Task to carry out >>
Find the line that contains "### **Nothing**"; then retype it and each line after it, exactly, through the final line of the data below.

Segment Open

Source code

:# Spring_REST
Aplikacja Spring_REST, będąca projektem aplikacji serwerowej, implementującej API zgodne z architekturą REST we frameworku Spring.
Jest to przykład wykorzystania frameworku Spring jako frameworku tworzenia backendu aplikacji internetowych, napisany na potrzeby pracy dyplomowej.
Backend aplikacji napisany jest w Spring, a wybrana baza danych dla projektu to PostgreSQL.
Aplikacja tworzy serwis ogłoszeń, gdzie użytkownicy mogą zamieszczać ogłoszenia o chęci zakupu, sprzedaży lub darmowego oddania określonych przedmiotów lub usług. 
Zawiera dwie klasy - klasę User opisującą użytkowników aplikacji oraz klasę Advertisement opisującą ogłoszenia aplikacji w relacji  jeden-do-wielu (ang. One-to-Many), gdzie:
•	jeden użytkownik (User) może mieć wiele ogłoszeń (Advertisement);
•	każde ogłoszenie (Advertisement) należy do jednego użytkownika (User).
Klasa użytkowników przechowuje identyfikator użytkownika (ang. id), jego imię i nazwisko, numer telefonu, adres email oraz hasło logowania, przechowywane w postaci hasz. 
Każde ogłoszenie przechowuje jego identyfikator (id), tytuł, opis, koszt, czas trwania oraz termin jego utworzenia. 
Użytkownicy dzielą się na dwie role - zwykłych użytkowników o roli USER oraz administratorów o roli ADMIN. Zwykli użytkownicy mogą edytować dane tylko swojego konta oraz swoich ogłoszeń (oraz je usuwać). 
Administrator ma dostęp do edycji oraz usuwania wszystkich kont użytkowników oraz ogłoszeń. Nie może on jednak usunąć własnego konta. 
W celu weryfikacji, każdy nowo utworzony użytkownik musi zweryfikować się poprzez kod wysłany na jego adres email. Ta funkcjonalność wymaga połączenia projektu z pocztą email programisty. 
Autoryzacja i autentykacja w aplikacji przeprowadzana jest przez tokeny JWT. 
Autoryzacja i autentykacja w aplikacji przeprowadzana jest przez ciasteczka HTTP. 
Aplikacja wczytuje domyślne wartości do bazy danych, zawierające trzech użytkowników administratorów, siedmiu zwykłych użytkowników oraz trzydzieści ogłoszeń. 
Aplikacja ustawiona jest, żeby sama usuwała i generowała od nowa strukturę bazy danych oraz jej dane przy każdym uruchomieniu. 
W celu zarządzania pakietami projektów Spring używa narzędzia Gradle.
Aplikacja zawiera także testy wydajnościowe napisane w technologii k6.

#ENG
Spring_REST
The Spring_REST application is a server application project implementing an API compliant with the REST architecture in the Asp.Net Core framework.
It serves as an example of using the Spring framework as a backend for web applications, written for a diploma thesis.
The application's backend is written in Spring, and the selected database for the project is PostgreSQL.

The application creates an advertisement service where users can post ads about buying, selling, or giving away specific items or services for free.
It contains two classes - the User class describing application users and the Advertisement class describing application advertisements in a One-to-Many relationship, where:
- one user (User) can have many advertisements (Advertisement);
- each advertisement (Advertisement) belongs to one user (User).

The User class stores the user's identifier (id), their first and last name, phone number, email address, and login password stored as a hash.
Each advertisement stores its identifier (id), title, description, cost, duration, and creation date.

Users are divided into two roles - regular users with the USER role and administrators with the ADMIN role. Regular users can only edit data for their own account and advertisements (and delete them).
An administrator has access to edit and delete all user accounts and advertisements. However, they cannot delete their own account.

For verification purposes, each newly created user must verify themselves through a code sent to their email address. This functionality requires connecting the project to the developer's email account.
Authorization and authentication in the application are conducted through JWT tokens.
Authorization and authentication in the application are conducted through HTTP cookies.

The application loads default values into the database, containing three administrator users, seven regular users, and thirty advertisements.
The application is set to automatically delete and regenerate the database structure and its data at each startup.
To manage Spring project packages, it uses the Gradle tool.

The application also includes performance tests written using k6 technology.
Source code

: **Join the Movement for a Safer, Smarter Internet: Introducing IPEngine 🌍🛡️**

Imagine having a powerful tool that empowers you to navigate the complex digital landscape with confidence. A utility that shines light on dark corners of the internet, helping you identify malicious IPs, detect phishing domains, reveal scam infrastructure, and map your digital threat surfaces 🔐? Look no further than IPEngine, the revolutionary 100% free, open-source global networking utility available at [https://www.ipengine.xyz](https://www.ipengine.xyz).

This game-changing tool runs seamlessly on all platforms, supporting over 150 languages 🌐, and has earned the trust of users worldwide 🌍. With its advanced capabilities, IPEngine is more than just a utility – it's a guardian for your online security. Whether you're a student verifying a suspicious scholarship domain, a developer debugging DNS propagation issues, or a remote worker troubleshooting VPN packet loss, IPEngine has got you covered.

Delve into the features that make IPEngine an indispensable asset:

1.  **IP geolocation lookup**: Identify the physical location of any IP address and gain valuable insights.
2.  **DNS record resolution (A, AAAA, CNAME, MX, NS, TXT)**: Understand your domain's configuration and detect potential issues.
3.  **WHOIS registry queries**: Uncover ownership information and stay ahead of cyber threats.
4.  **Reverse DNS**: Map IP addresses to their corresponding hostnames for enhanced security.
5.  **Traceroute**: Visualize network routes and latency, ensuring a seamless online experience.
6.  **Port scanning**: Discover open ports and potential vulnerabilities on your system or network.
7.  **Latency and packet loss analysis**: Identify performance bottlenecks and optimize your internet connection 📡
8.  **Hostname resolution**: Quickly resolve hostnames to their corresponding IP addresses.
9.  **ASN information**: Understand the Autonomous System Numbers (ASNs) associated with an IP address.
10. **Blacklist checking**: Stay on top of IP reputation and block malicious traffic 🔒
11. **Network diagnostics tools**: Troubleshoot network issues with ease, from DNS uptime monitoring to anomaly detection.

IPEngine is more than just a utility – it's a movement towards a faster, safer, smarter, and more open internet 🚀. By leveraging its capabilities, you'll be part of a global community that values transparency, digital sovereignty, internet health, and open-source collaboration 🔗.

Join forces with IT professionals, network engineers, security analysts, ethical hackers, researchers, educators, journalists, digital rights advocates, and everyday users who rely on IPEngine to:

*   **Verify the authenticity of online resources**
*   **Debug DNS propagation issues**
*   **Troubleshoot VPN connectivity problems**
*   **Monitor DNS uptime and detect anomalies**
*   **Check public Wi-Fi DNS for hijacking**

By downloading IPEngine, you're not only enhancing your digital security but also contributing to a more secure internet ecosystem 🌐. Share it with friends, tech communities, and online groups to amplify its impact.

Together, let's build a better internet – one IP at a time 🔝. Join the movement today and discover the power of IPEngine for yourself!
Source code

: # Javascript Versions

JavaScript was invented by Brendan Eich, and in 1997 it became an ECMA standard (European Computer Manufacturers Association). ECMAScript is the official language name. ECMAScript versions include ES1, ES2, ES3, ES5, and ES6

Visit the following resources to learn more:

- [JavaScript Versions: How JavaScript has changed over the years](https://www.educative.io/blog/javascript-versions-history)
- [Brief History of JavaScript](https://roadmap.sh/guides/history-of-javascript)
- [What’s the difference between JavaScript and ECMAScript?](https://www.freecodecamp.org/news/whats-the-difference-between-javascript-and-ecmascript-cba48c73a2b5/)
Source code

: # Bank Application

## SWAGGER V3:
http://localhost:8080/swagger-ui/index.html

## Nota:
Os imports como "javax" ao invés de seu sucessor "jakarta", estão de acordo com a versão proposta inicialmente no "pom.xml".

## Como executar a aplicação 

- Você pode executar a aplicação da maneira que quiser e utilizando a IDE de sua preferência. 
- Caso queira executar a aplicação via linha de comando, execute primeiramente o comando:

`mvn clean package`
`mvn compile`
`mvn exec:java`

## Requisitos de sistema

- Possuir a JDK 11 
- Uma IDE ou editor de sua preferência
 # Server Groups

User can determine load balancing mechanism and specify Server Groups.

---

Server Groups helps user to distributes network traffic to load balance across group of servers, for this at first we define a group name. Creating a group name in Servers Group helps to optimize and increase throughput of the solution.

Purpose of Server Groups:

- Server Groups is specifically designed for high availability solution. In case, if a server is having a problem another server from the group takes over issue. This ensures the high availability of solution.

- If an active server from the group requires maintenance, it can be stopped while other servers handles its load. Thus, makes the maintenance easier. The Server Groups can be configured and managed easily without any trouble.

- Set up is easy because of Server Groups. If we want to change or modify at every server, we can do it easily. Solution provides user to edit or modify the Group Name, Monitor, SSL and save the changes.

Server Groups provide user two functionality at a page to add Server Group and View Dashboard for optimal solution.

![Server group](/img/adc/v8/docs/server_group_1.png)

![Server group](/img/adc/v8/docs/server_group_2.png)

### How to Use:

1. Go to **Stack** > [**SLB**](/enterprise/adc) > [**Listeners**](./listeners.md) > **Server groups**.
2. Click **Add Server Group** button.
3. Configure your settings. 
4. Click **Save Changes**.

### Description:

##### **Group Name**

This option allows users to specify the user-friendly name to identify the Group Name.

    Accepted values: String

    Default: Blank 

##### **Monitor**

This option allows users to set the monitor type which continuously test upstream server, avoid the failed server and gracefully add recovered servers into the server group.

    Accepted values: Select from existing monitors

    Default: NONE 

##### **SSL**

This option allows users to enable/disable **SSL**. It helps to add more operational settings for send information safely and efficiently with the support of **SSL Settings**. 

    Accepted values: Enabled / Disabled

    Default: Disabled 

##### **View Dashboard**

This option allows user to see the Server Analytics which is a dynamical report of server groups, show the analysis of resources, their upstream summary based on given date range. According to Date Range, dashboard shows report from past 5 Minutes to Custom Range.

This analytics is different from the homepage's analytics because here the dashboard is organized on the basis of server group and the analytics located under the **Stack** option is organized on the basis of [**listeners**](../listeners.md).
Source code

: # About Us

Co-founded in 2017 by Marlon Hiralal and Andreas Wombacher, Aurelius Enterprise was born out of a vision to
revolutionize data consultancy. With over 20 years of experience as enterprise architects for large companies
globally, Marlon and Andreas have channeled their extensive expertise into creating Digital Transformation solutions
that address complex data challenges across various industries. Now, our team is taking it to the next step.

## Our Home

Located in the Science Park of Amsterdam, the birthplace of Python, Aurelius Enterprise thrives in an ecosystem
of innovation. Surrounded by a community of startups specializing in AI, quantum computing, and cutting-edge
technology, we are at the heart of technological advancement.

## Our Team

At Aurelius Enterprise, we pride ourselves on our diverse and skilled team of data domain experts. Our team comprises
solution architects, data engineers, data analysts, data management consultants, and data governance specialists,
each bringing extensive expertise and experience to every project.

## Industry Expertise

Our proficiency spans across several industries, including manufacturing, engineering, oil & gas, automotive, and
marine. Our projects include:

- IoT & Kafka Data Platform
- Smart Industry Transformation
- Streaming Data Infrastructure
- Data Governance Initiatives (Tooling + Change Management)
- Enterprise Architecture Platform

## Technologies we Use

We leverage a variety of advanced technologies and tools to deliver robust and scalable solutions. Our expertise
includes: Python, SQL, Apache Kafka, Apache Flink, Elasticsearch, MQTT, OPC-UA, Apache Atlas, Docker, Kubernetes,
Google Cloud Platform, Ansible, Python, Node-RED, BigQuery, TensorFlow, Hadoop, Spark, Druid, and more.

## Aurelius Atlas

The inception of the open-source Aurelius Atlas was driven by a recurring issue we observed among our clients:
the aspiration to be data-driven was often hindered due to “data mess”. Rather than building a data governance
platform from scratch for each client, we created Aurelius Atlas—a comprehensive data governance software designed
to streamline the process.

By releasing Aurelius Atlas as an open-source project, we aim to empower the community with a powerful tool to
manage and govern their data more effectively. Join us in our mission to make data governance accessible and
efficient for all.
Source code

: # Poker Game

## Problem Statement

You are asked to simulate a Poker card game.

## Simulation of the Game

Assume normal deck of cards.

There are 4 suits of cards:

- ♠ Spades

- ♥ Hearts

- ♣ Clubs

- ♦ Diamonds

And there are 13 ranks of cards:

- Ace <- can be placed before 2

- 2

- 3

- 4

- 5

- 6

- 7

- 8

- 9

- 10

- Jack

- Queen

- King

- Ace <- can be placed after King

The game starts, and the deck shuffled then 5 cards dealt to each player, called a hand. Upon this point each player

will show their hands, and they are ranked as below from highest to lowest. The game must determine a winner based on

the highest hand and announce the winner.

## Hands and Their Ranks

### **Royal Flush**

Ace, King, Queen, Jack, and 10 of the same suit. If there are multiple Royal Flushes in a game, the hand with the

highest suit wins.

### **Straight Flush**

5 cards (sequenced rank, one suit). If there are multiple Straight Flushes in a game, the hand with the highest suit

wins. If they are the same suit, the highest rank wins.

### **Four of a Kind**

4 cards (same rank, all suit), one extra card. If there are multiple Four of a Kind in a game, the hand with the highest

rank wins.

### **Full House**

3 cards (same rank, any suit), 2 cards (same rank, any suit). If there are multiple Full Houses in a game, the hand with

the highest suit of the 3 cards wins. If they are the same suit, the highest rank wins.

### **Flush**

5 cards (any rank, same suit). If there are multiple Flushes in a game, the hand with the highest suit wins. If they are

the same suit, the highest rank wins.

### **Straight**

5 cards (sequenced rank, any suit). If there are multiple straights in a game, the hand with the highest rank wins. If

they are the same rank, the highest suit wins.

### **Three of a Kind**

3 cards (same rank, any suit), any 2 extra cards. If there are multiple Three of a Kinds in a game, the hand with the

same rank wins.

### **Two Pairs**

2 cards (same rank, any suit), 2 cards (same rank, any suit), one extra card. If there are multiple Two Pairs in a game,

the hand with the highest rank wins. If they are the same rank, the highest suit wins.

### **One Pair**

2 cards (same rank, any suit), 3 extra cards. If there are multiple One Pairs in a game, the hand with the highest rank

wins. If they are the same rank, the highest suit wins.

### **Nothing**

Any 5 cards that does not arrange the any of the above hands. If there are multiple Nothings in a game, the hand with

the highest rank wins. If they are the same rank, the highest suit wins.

Segment Closed

Response >>
### **Nothing**

Any 5 cards that does not arrange the any of the above hands. If there are multiple Nothings in a game, the hand with

the highest rank wins. If they are the same rank, the highest suit wins.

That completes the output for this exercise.